Kinga Rusin od dwóch lat jest w podróży. Zwiedza różne zakątki świata wraz z Markiem Kujawą, z którym od 13 lat tworzy zgrany duet. Była dziennikarka stacji TVN wyznała niedawno, że opuszcza Polskę na długie lata, aby rozkoszować się życiem. Zapowiedziała jednocześnie, że nie zamierza rezygnować z prowadzenia swojego biznesu - Kinga od lat prowadzi własną markę kosmetyczną. Zwiedziła już Australię, część Indii, Afrykę, a obecnie przebywa w Meksyku, gdzie kilka dni temu doszło do krwawych zamieszek. Dziennikarka opowiedziała, jak wygląda ich pobyt za oceanem.

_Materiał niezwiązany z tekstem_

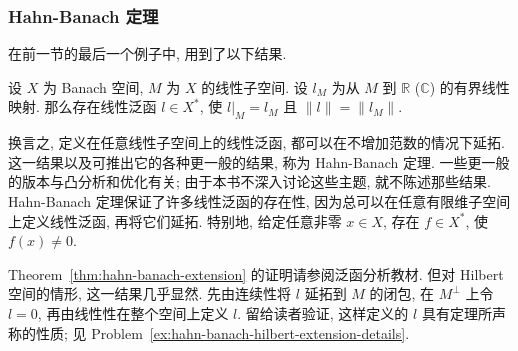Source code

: \subsubsection{Hahn-Banach 定理}\label{subsec:hahn-banach-theorem}

在前一节的最后一个例子中, 用到了以下结果.

\begin{Theorem}
\label{thm:hahn-banach-extension}
设 $X$ 为 Banach 空间, $M$ 为 $X$ 的线性子空间. 设 $l_M$ 为从 $M$ 到 $\mathbb{R}$ ($\mathbb{C}$) 的有界线性映射. 那么存在线性泛函 $l\in X^*$, 使 $l|_M=l_M$ 且 $\|l\|=\|l_M\|$.
\end{Theorem}

换言之, 定义在任意线性子空间上的线性泛函, 都可以在不增加范数的情况下延拓. 这一结果以及可推出它的各种更一般的结果, 称为 Hahn-Banach 定理. 一些更一般的版本与凸分析和优化有关; 由于本书不深入讨论这些主题, 就不陈述那些结果. Hahn-Banach 定理保证了许多线性泛函的存在性, 因为总可以在任意有限维子空间上定义线性泛函, 再将它们延拓. 特别地, 给定任意非零 $x\in X$, 存在 $f\in X^*$, 使 $f(x)\ne0$.

Theorem~\ref{thm:hahn-banach-extension} 的证明请参阅泛函分析教材. 但对 Hilbert 空间的情形, 这一结果几乎显然. 先由连续性将 $l$ 延拓到 $M$ 的闭包, 在 $M^\perp$ 上令 $l=0$, 再由线性性在整个空间上定义 $l$. 留给读者验证, 这样定义的 $l$ 具有定理所声称的性质; 见 Problem~\ref{ex:hahn-banach-hilbert-extension-details}.
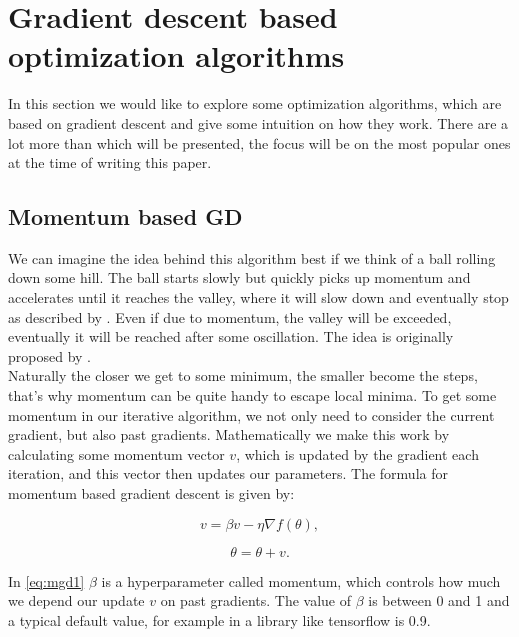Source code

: \documentclass[aodsor,preprint]{imsart}
\numberwithin{equation}{section}
\theoremstyle{plain}
\begin{document}
\section{Gradient descent based optimization algorithms}
In this section we would like to explore some optimization algorithms, which are based on gradient descent and give some intuition on how they work. There are a lot more than which will be presented, the focus will be on the most popular ones at the time of writing this paper.

\subsection{Momentum based GD}
We can imagine the idea behind this algorithm best if we think of a ball rolling down some hill. The ball starts slowly but quickly picks up momentum and accelerates until it reaches the valley, where it will slow down and eventually stop as described by \cite{geron2019hands}. Even if due to momentum, the valley will be exceeded, eventually it will be reached after some oscillation. The idea is originally proposed by \cite{polyak}.\\
Naturally the closer we get to some minimum, the smaller become the steps, that's why momentum can be quite handy to escape local minima. To get some momentum in our iterative algorithm, we not only need to consider the current gradient, but also past gradients. Mathematically we make this work by calculating some momentum vector $v$, which is updated by the gradient each iteration, and this vector then updates our parameters. The formula for momentum based gradient descent is given by:

\begin{equation} \label{eq:mgd1}
v = \beta v - \eta \nabla f(\theta),
\end{equation}

\begin{equation} \label{eq:mgd2}
\theta = \theta + v.
\end{equation}

In \ref{eq:mgd1} $\beta$ is a hyperparameter called momentum, which controls how much we depend our update $v$ on past gradients. The value of $\beta$ is between 0 and 1 and a typical default value, for example in a library like tensorflow is 0.9.
\end{document}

Kinga Rusin i Marek Kujawa w obawie o swoje bezpieczeństwo zmienili miejsce odpoczynku
Kinga Rusin i Marek Kujawa mieli wiele planów związanych z podróżą do Meksyku, jednak nagle ich plany pokrzyżowały się. Po zatrzymaniu lidera kartelu narkotykowego Ovidio Guzmana, syna Joaquina "El Chapo" Guzmana, doszło do krwawych zamieszek. Członkowie grupy przestępczej próbowali uniemożliwić wywiezienie Guzmana z Culican, stolicy stanu Sinaloa. Zostały zablokowane ulice i doszło do strzelaniny. Zginęło wielu żołnierzy i gangsterów.
Marek Kujawa miał wielkie plany dotyczące pobytu w Meksyku, jednak ryzyko okazało się zbyt duże. Kinga szybko pogodziła się z tą sytuacją, o czym napisała na Instagramie.
Niespodzianka się nie udała! Ale tym razem to dobrze, bo poziom ryzyka był zbyt duży. Sekretny plan Marka ustąpił miejsca bezpieczeństwu. Mój kochany podróżnik, który już wcześniej objechał cały Meksyk, chciał mi bardzo pokazać to, co tam najlepsze. Sam wszystko organizował w tajemnicy… i w tajemnicy wszystko odwołał - wyznała dziennikarka - Dopiero teraz dowiedziałam się o planie wyprawy. Nie mam żalu. W podróży czasami trzeba umieć zrezygnować z niepewnej przygody - dodała
Kinga i Marek w związku z zagrożeniem postanowili udać się jeszcze bardziej na południe, aby móc cieszyć się wyprawą.